Absolutely. In fact, the inflationary concerns never really went away.
The market was really pricing in an end to the conflict, and she's been more doubtful. Regardless what happens from a military standpoint, economic consequences outlast all of that. Bottom line is that she doesn't necessarily buy a ceasefire when you're dealing with several countries who aren't getting along.
Inflation is tricky because it takes a while for the effect of events to get priced in. We're dealing with higher energy prices, but there's a lag before it impacts food, airline prices, and such.
Another question is what effect will inflation have on interest rates? Prior to the conflict, the expectation was for cuts. That stopped. Now there's an expectation for possible increases. And that will affect the consumer. It's a snowball effect, which wasn't being price into the market until a day like today.
There's only so much the market can continue. She hates to use the word "bubble", but let's just say the market's showing late-cycle characteristics. A lot of capital was raised with SpaceX, and we're not done with upcoming IPOs. The market seems to be absorbing it at any valuation.

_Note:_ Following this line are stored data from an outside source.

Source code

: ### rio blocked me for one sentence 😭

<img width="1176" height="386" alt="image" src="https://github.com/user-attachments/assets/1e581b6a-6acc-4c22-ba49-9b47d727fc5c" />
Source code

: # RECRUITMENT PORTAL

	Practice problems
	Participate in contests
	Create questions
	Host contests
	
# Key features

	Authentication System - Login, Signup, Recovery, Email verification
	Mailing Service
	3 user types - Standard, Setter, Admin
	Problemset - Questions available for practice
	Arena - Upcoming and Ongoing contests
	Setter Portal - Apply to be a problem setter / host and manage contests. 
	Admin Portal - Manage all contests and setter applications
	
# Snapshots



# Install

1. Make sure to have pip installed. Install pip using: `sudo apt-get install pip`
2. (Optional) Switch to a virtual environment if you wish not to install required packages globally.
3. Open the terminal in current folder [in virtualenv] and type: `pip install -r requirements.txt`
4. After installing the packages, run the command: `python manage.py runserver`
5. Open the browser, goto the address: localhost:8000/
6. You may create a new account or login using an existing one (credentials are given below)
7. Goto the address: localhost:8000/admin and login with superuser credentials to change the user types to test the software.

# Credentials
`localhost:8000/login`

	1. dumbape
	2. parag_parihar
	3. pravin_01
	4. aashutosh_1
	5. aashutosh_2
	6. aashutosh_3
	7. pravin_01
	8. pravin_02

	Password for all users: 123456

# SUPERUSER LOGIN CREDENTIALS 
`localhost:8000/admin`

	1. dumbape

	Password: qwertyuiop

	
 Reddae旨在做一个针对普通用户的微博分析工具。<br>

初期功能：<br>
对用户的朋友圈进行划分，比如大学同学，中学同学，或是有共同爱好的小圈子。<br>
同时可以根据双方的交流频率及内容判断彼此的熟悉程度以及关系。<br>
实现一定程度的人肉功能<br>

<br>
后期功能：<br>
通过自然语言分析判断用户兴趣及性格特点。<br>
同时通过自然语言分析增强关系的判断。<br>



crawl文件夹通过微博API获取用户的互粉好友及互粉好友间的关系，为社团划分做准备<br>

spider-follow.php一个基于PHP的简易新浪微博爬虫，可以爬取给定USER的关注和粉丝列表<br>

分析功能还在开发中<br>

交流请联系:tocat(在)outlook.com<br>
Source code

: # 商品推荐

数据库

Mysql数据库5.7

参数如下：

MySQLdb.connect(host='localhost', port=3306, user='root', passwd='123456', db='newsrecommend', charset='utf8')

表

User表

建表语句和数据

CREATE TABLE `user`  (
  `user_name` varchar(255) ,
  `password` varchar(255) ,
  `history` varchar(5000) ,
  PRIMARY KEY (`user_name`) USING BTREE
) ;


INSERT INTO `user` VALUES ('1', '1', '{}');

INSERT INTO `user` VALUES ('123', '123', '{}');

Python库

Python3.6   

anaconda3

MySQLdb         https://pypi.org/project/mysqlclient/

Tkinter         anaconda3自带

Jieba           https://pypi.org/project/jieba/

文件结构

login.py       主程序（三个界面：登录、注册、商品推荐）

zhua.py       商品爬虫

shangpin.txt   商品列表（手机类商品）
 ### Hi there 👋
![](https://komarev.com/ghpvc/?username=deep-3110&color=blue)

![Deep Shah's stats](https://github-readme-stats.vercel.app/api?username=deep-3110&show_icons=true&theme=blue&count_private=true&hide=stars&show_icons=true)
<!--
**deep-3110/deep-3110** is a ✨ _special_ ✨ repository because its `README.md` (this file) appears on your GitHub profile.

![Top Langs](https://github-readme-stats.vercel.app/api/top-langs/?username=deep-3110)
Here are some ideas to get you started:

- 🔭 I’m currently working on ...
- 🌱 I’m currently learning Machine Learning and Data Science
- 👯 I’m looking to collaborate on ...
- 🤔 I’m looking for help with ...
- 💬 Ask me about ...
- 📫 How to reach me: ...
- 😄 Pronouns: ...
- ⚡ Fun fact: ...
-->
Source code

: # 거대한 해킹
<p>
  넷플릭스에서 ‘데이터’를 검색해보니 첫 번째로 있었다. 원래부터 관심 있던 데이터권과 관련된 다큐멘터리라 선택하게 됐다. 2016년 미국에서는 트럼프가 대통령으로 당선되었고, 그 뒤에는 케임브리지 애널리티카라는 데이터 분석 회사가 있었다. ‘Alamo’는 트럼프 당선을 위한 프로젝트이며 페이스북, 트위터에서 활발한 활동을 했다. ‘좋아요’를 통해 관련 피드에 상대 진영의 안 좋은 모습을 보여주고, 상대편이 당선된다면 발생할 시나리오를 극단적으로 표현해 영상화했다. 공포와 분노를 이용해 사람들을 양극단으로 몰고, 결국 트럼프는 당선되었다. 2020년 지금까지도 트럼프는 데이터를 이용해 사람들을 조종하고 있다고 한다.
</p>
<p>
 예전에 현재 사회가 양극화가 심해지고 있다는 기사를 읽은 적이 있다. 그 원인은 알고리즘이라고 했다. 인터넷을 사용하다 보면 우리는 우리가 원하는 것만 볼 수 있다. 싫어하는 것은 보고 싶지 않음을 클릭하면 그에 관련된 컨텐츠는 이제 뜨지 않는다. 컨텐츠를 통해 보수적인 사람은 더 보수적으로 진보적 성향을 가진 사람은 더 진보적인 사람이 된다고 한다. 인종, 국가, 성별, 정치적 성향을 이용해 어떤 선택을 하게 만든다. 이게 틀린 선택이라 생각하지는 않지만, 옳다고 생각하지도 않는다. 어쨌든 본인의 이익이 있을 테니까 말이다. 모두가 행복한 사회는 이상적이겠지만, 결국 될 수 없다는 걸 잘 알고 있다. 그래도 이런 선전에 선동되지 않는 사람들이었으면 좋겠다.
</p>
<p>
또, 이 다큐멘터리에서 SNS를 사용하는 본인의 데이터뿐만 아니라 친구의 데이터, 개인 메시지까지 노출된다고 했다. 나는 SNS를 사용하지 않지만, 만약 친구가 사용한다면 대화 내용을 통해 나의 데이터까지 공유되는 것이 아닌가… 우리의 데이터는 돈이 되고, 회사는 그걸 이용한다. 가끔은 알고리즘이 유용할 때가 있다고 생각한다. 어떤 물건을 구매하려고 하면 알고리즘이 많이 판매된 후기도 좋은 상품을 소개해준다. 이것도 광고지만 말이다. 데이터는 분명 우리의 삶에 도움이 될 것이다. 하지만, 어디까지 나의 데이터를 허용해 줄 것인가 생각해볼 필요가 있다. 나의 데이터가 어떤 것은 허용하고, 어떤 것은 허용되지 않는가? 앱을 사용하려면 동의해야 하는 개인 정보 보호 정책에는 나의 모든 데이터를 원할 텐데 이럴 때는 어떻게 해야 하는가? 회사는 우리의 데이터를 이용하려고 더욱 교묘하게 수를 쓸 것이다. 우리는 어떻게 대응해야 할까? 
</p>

The valuations don't make any sense, but this is typical of a late cycle (similar to the late 1999 tech crash). There's strong investor enthusiasm, regardless of what the fundamentals or economics are dictating.
Down almost half from its peak. Hit by 2 areas: commercial real estate and fears of AI impacting engineering.
Could be good value as a long-term investment. Not something her firm would invest in. Yield is only 0.3%, and she wants a better yield for the risk. Commercial real estate is very economically sensitive. If you have a stronger risk appetite, could be a good entry point.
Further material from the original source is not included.